For a rigid road bike aluminum can definitely be made stronger and lighter, even though what you wrote about fatigue limit is technically true. People like steel because they feel it’s more comfortable to ride. For mountain bikes, you will find almost zero steel bikes. Here the stiffness and lightness of aluminum (and carbon fiber at the high end) is almost universally preferred.
One advantage that adds to the potential lightness of aluminum and carbon fiber bike frames is manufacturing method. Aluminum is cheap to machine and hydroform into efficient shapes, and carbon fiber can also be layed up into efficient shapes.
> For mountain bikes, you will find almost zero steel bikes
Surly makes (only) steel mountain bikes, and I think there are approx. a... there's a lot of them out there. One reason is that they are inexpensive (relatively) and take a lot of abuse.

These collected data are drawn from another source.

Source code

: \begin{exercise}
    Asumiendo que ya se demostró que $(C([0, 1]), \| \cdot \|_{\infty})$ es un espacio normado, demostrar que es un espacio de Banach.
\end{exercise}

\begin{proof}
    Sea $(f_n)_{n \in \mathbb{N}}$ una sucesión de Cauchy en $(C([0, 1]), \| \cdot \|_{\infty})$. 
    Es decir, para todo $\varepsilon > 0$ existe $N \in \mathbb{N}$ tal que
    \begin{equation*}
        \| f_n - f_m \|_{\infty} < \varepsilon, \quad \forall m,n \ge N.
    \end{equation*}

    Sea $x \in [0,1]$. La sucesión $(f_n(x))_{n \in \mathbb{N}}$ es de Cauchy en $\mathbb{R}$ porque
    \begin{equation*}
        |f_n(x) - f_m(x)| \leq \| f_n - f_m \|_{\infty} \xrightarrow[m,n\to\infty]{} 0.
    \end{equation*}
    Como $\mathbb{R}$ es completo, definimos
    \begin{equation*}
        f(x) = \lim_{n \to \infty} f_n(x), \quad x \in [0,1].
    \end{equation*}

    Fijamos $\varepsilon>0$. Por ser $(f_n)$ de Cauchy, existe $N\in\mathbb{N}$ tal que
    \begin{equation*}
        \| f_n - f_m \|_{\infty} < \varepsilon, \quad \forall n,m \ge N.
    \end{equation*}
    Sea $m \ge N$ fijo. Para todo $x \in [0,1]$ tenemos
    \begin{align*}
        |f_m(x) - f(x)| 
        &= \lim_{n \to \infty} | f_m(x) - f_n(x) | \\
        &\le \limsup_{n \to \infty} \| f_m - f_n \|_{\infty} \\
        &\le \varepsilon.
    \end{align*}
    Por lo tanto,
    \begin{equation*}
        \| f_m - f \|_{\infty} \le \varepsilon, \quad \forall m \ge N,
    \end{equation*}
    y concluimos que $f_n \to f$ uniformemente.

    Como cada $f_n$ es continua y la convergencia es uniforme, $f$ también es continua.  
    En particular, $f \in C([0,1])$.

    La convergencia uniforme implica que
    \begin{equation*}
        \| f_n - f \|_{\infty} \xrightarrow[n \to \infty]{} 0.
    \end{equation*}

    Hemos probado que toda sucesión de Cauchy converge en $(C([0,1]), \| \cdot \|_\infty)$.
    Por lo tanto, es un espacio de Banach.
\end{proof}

https://surlybikes.com/bikes/trail
> For a rigid road bike aluminum can definitely be made stronger and lighter,
Absolutely. What I meant was that while an aluminum bike frame can be lighter than steel, it's not as much lighter than steel than you'd expect. Steel bike frames tend to be only ~15% heavier than aluminum, not 50%.
Personally I bought a steel road because the difference in weight vs the aluminum alternative was small enough that I decided to go with the bike that looked nicer, and would last longer. Besides, I could use to lose a lot more weight than any bike ever could...
> I could use to lose a lot more weight than any bike ever could...
Get a child trailer and load it up with groceries or cement! i tried it, the results are.. Surprising
Right now, top quality steel bike frames at the minimum bike weight allowed by the UCI are stronger than top quality carbon fibre bike frames of the same weight. Aluminum frames of the same weight would not be considered usable probably... (Pro cyclists would still use carbon fibre bikes because they can be made more aerodynamic).
That’s with a minimum weight imposed. Doesn’t change the fact that aluminum and titanium alloys generally have better strength-to-weight ratios than steel.
And fork is made out of steel (or carbon) even on aluminium bikes
Titanium is quite expensive. I don't know if it makes sense to compare it to mild steel and not compare it to fancier steel selections which are still much less expensive than titanium and also much easier to work.
AR500 has a HRC of 47, modulus of 220 GPa, and tensile strength of 1740 MPa. Ti-6Al-4V is 37, 113.8 GPa, and 880 MPa respectively. The AR500 costs less than half as much as the Ti, and is much easier to work (though obviously working will degrade the properties).
The titanium is super really light, however... so the choice of material will depend on how relatively important weight is vs size and how simple your geometry is such that the added difficulty in working with Ti doesn't add problems.
Obviously there are also other grades of Ti too, but I think the comparison generally holds: If you don't care about weight/mass there is a steel selection which will be stronger, cheaper, and easier to form.
If you do care a lot about weight, an aluminum alloy often comes out the winner unless you just don't care much about costs or have fatigue concerns.